(Collected data entries)
-.-.-

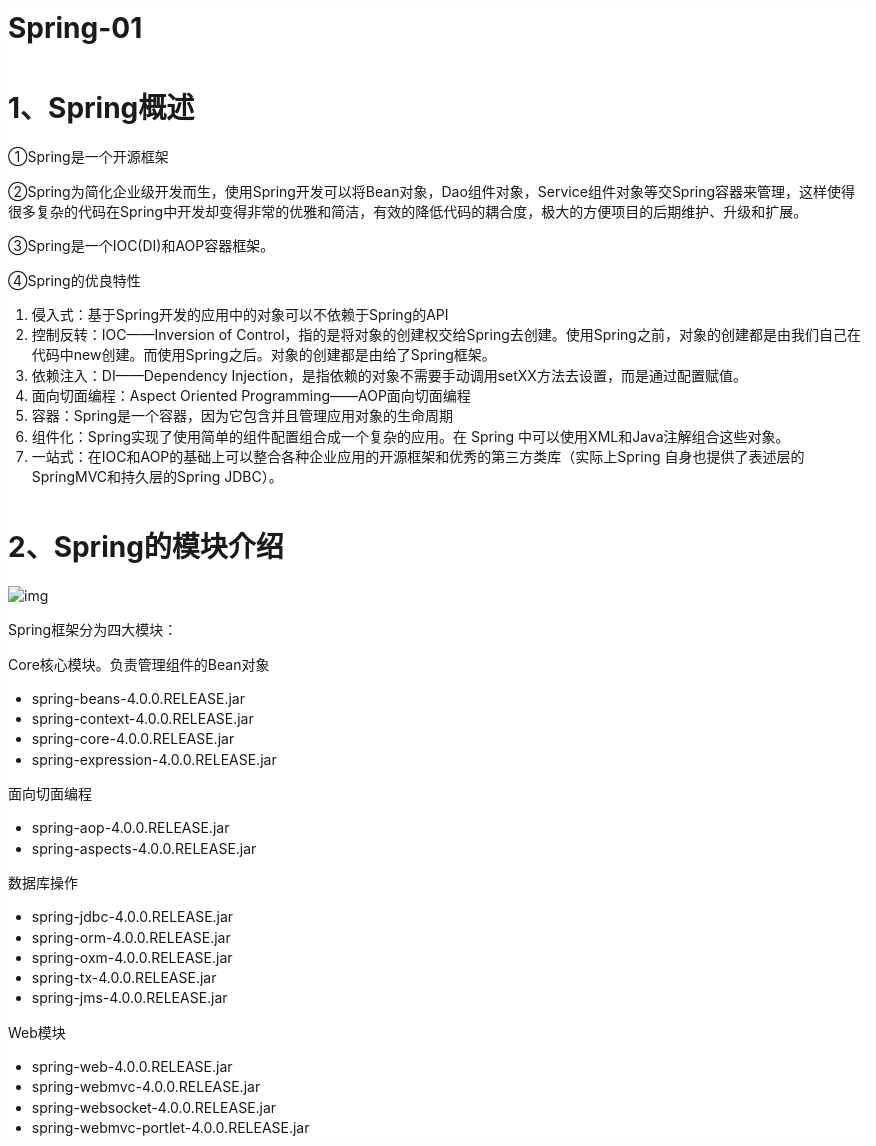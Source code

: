 # Spring-01

# 1、Spring概述

①Spring是一个开源框架

②Spring为简化企业级开发而生，使用Spring开发可以将Bean对象，Dao组件对象，Service组件对象等交Spring容器来管理，这样使得很多复杂的代码在Spring中开发却变得非常的优雅和简洁，有效的降低代码的耦合度，极大的方便项目的后期维护、升级和扩展。

③Spring是一个IOC(DI)和AOP容器框架。

④Spring的优良特性

1. 侵入式：基于Spring开发的应用中的对象可以不依赖于Spring的API
2. 控制反转：IOC——Inversion of Control，指的是将对象的创建权交给Spring去创建。使用Spring之前，对象的创建都是由我们自己在代码中new创建。而使用Spring之后。对象的创建都是由给了Spring框架。
3. 依赖注入：DI——Dependency Injection，是指依赖的对象不需要手动调用setXX方法去设置，而是通过配置赋值。
4. 面向切面编程：Aspect Oriented Programming——AOP面向切面编程
5. 容器：Spring是一个容器，因为它包含并且管理应用对象的生命周期
6. 组件化：Spring实现了使用简单的组件配置组合成一个复杂的应用。在 Spring 中可以使用XML和Java注解组合这些对象。
7. 一站式：在IOC和AOP的基础上可以整合各种企业应用的开源框架和优秀的第三方类库（实际上Spring 自身也提供了表述层的SpringMVC和持久层的Spring JDBC）。

# 2、Spring的模块介绍

![img](Spring01.assets\wps1.jpg) 

Spring框架分为四大模块：

Core核心模块。负责管理组件的Bean对象

- spring-beans-4.0.0.RELEASE.jar
- spring-context-4.0.0.RELEASE.jar
- spring-core-4.0.0.RELEASE.jar
- spring-expression-4.0.0.RELEASE.jar

面向切面编程

- spring-aop-4.0.0.RELEASE.jar
- spring-aspects-4.0.0.RELEASE.jar

数据库操作

- spring-jdbc-4.0.0.RELEASE.jar
- spring-orm-4.0.0.RELEASE.jar
- spring-oxm-4.0.0.RELEASE.jar
- spring-tx-4.0.0.RELEASE.jar
- spring-jms-4.0.0.RELEASE.jar

Web模块

- spring-web-4.0.0.RELEASE.jar
- spring-webmvc-4.0.0.RELEASE.jar
- spring-websocket-4.0.0.RELEASE.jar
- spring-webmvc-portlet-4.0.0.RELEASE.jar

-.-.-

### Exercise details
Each line in the records that carries "webmvc" must be copied out.

### Written answer
- spring-webmvc-4.0.0.RELEASE.jar
- spring-webmvc-portlet-4.0.0.RELEASE.jar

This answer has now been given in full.